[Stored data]
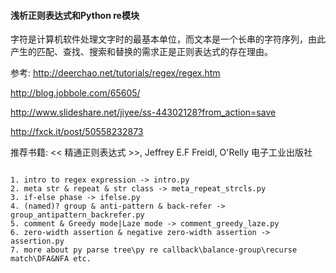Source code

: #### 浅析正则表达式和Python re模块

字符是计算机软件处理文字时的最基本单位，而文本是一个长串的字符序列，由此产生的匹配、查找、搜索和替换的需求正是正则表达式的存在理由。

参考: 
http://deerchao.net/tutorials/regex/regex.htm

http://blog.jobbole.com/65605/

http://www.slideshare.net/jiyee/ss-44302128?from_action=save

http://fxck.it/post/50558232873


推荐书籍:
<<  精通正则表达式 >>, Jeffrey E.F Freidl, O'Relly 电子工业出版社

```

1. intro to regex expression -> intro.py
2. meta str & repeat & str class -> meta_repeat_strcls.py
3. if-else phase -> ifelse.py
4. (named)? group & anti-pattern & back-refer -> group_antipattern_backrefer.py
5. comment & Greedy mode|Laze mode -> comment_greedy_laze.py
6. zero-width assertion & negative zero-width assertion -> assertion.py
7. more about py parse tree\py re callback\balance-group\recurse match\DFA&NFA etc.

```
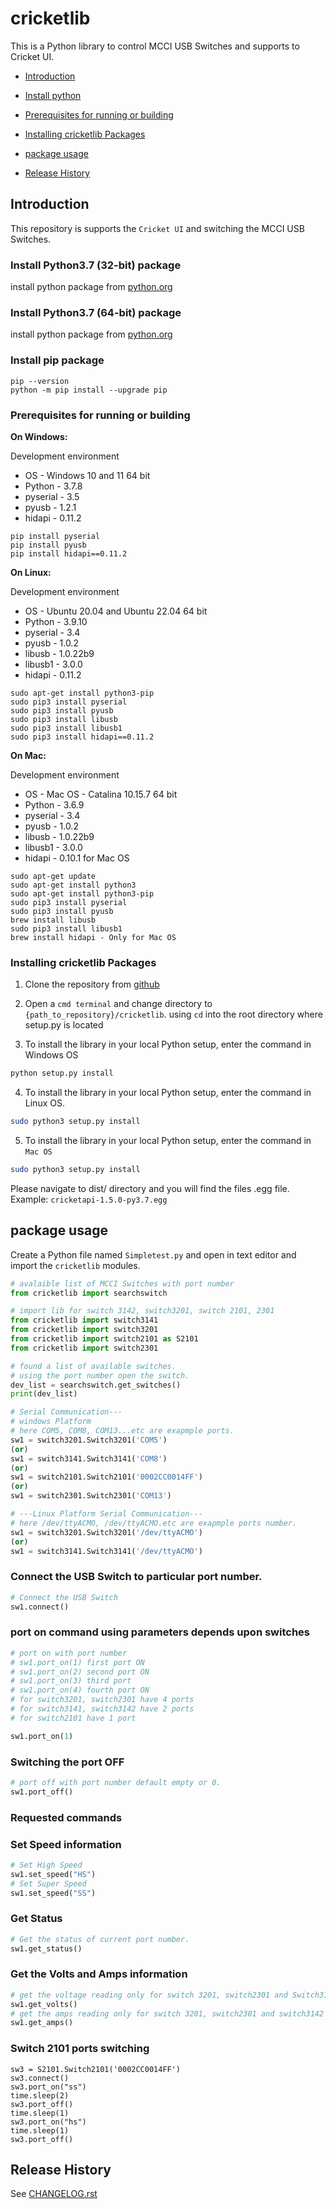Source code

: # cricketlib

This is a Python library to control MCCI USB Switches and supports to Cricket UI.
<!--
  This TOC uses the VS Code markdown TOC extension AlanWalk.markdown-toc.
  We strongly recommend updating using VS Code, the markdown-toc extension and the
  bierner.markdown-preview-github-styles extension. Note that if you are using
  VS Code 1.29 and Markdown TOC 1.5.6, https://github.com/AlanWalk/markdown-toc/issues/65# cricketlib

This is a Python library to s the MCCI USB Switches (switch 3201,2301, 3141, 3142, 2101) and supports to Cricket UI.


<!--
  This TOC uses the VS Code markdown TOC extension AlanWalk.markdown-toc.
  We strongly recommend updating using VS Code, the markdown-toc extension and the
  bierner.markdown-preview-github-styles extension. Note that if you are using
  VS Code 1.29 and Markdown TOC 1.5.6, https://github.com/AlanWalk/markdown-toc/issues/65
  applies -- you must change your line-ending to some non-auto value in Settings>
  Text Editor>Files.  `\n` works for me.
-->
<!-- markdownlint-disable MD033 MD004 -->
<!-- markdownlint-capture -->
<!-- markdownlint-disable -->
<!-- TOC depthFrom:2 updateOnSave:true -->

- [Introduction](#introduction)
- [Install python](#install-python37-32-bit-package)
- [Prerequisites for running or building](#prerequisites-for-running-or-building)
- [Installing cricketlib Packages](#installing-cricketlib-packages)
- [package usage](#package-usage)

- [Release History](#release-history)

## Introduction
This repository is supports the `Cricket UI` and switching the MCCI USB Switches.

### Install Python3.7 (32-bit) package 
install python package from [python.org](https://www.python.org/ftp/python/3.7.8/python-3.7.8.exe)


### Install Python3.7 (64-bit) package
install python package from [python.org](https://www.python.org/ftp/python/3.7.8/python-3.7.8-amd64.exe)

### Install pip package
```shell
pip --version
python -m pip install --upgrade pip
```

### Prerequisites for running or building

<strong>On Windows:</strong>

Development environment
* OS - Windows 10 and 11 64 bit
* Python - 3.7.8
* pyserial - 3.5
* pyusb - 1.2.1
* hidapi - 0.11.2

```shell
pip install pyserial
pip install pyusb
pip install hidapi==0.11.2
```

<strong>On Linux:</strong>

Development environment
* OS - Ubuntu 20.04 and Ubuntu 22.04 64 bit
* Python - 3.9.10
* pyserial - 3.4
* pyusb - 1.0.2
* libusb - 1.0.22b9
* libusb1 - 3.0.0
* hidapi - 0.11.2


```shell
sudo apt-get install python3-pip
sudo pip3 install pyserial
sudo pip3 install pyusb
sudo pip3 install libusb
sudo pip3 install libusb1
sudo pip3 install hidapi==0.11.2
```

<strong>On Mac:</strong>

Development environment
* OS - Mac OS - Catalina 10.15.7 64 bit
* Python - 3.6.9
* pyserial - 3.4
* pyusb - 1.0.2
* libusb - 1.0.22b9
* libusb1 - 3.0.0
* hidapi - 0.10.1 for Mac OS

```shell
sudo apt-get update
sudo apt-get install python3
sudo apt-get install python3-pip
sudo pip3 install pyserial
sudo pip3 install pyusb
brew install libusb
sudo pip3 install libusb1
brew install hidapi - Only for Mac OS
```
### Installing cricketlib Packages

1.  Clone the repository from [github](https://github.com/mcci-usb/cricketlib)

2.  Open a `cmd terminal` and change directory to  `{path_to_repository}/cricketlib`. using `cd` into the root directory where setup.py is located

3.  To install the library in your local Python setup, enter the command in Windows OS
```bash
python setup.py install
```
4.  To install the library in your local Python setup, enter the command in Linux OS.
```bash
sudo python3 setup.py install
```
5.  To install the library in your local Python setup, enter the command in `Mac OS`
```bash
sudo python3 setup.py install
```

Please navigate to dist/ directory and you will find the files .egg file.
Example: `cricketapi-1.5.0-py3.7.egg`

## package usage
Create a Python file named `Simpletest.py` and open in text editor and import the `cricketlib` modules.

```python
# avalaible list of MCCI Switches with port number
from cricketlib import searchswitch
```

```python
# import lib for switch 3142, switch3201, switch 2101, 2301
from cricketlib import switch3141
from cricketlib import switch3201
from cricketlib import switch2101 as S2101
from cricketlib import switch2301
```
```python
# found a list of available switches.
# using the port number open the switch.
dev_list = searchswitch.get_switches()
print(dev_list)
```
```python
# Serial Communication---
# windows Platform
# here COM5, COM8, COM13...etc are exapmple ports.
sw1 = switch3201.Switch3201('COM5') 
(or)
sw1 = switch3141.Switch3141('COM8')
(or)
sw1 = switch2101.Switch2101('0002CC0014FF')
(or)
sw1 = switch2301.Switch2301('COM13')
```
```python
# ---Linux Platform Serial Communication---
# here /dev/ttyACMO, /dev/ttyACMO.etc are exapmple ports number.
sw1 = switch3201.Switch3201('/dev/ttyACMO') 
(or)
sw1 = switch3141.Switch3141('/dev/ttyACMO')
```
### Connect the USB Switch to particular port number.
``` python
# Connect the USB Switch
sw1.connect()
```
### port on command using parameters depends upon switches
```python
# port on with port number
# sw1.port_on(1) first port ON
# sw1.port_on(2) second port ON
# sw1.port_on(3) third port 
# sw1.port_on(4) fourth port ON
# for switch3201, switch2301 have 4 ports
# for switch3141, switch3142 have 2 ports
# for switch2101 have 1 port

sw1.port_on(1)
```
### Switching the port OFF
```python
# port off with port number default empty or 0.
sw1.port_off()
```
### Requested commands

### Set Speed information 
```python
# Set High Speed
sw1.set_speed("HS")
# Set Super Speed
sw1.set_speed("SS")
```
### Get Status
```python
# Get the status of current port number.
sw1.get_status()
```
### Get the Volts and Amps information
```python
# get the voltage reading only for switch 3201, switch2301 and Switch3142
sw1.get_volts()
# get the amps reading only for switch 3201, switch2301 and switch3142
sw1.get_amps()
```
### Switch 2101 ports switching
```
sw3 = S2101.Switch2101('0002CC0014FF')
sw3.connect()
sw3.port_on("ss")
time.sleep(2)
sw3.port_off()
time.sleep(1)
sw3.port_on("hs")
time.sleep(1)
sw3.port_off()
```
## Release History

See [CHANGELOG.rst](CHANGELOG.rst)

- TRY IT -
Each line of the data should be printed again exactly. Please leave pictures out.

- RESPONSE TO THE TASK -
Source code

: #### 浅析正则表达式和Python re模块

字符是计算机软件处理文字时的最基本单位，而文本是一个长串的字符序列，由此产生的匹配、查找、搜索和替换的需求正是正则表达式的存在理由。

参考: 
http://deerchao.net/tutorials/regex/regex.htm

http://blog.jobbole.com/65605/

http://www.slideshare.net/jiyee/ss-44302128?from_action=save

http://fxck.it/post/50558232873


推荐书籍:
<<  精通正则表达式 >>, Jeffrey E.F Freidl, O'Relly 电子工业出版社

```

1. intro to regex expression -> intro.py
2. meta str & repeat & str class -> meta_repeat_strcls.py
3. if-else phase -> ifelse.py
4. (named)? group & anti-pattern & back-refer -> group_antipattern_backrefer.py
5. comment & Greedy mode|Laze mode -> comment_greedy_laze.py
6. zero-width assertion & negative zero-width assertion -> assertion.py
7. more about py parse tree\py re callback\balance-group\recurse match\DFA&NFA etc.

```
Source code

: # cricketlib

This is a Python library to control MCCI USB Switches and supports to Cricket UI.
<!--
  This TOC uses the VS Code markdown TOC extension AlanWalk.markdown-toc.
  We strongly recommend updating using VS Code, the markdown-toc extension and the
  bierner.markdown-preview-github-styles extension. Note that if you are using
  VS Code 1.29 and Markdown TOC 1.5.6, https://github.com/AlanWalk/markdown-toc/issues/65# cricketlib

This is a Python library to s the MCCI USB Switches (switch 3201,2301, 3141, 3142, 2101) and supports to Cricket UI.


<!--
  This TOC uses the VS Code markdown TOC extension AlanWalk.markdown-toc.
  We strongly recommend updating using VS Code, the markdown-toc extension and the
  bierner.markdown-preview-github-styles extension. Note that if you are using
  VS Code 1.29 and Markdown TOC 1.5.6, https://github.com/AlanWalk/markdown-toc/issues/65
  applies -- you must change your line-ending to some non-auto value in Settings>
  Text Editor>Files.  `\n` works for me.
-->
<!-- markdownlint-disable MD033 MD004 -->
<!-- markdownlint-capture -->
<!-- markdownlint-disable -->
<!-- TOC depthFrom:2 updateOnSave:true -->

- [Introduction](#introduction)
- [Install python](#install-python37-32-bit-package)
- [Prerequisites for running or building](#prerequisites-for-running-or-building)
- [Installing cricketlib Packages](#installing-cricketlib-packages)
- [package usage](#package-usage)

- [Release History](#release-history)

## Introduction
This repository is supports the `Cricket UI` and switching the MCCI USB Switches.

### Install Python3.7 (32-bit) package 
install python package from [python.org](https://www.python.org/ftp/python/3.7.8/python-3.7.8.exe)


### Install Python3.7 (64-bit) package
install python package from [python.org](https://www.python.org/ftp/python/3.7.8/python-3.7.8-amd64.exe)

### Install pip package
```shell
pip --version
python -m pip install --upgrade pip
```

### Prerequisites for running or building

<strong>On Windows:</strong>

Development environment
* OS - Windows 10 and 11 64 bit
* Python - 3.7.8
* pyserial - 3.5
* pyusb - 1.2.1
* hidapi - 0.11.2

```shell
pip install pyserial
pip install pyusb
pip install hidapi==0.11.2
```

<strong>On Linux:</strong>

Development environment
* OS - Ubuntu 20.04 and Ubuntu 22.04 64 bit
* Python - 3.9.10
* pyserial - 3.4
* pyusb - 1.0.2
* libusb - 1.0.22b9
* libusb1 - 3.0.0
* hidapi - 0.11.2


```shell
sudo apt-get install python3-pip
sudo pip3 install pyserial
sudo pip3 install pyusb
sudo pip3 install libusb
sudo pip3 install libusb1
sudo pip3 install hidapi==0.11.2
```

<strong>On Mac:</strong>

Development environment
* OS - Mac OS - Catalina 10.15.7 64 bit
* Python - 3.6.9
* pyserial - 3.4
* pyusb - 1.0.2
* libusb - 1.0.22b9
* libusb1 - 3.0.0
* hidapi - 0.10.1 for Mac OS

```shell
sudo apt-get update
sudo apt-get install python3
sudo apt-get install python3-pip
sudo pip3 install pyserial
sudo pip3 install pyusb
brew install libusb
sudo pip3 install libusb1
brew install hidapi - Only for Mac OS
```
### Installing cricketlib Packages

1.  Clone the repository from [github](https://github.com/mcci-usb/cricketlib)

2.  Open a `cmd terminal` and change directory to  `{path_to_repository}/cricketlib`. using `cd` into the root directory where setup.py is located

3.  To install the library in your local Python setup, enter the command in Windows OS
```bash
python setup.py install
```
4.  To install the library in your local Python setup, enter the command in Linux OS.
```bash
sudo python3 setup.py install
```
5.  To install the library in your local Python setup, enter the command in `Mac OS`
```bash
sudo python3 setup.py install
```

Please navigate to dist/ directory and you will find the files .egg file.
Example: `cricketapi-1.5.0-py3.7.egg`

## package usage
Create a Python file named `Simpletest.py` and open in text editor and import the `cricketlib` modules.

```python
# avalaible list of MCCI Switches with port number
from cricketlib import searchswitch
```

```python
# import lib for switch 3142, switch3201, switch 2101, 2301
from cricketlib import switch3141
from cricketlib import switch3201
from cricketlib import switch2101 as S2101
from cricketlib import switch2301
```
```python
# found a list of available switches.
# using the port number open the switch.
dev_list = searchswitch.get_switches()
print(dev_list)
```
```python
# Serial Communication---
# windows Platform
# here COM5, COM8, COM13...etc are exapmple ports.
sw1 = switch3201.Switch3201('COM5') 
(or)
sw1 = switch3141.Switch3141('COM8')
(or)
sw1 = switch2101.Switch2101('0002CC0014FF')
(or)
sw1 = switch2301.Switch2301('COM13')
```
```python
# ---Linux Platform Serial Communication---
# here /dev/ttyACMO, /dev/ttyACMO.etc are exapmple ports number.
sw1 = switch3201.Switch3201('/dev/ttyACMO') 
(or)
sw1 = switch3141.Switch3141('/dev/ttyACMO')
```
### Connect the USB Switch to particular port number.
``` python
# Connect the USB Switch
sw1.connect()
```
### port on command using parameters depends upon switches
```python
# port on with port number
# sw1.port_on(1) first port ON
# sw1.port_on(2) second port ON
# sw1.port_on(3) third port 
# sw1.port_on(4) fourth port ON
# for switch3201, switch2301 have 4 ports
# for switch3141, switch3142 have 2 ports
# for switch2101 have 1 port

sw1.port_on(1)
```
### Switching the port OFF
```python
# port off with port number default empty or 0.
sw1.port_off()
```
### Requested commands

### Set Speed information 
```python
# Set High Speed
sw1.set_speed("HS")
# Set Super Speed
sw1.set_speed("SS")
```
### Get Status
```python
# Get the status of current port number.
sw1.get_status()
```
### Get the Volts and Amps information
```python
# get the voltage reading only for switch 3201, switch2301 and Switch3142
sw1.get_volts()
# get the amps reading only for switch 3201, switch2301 and switch3142
sw1.get_amps()
```
### Switch 2101 ports switching
```
sw3 = S2101.Switch2101('0002CC0014FF')
sw3.connect()
sw3.port_on("ss")
time.sleep(2)
sw3.port_off()
time.sleep(1)
sw3.port_on("hs")
time.sleep(1)
sw3.port_off()
```
## Release History

See [CHANGELOG.rst](CHANGELOG.rst)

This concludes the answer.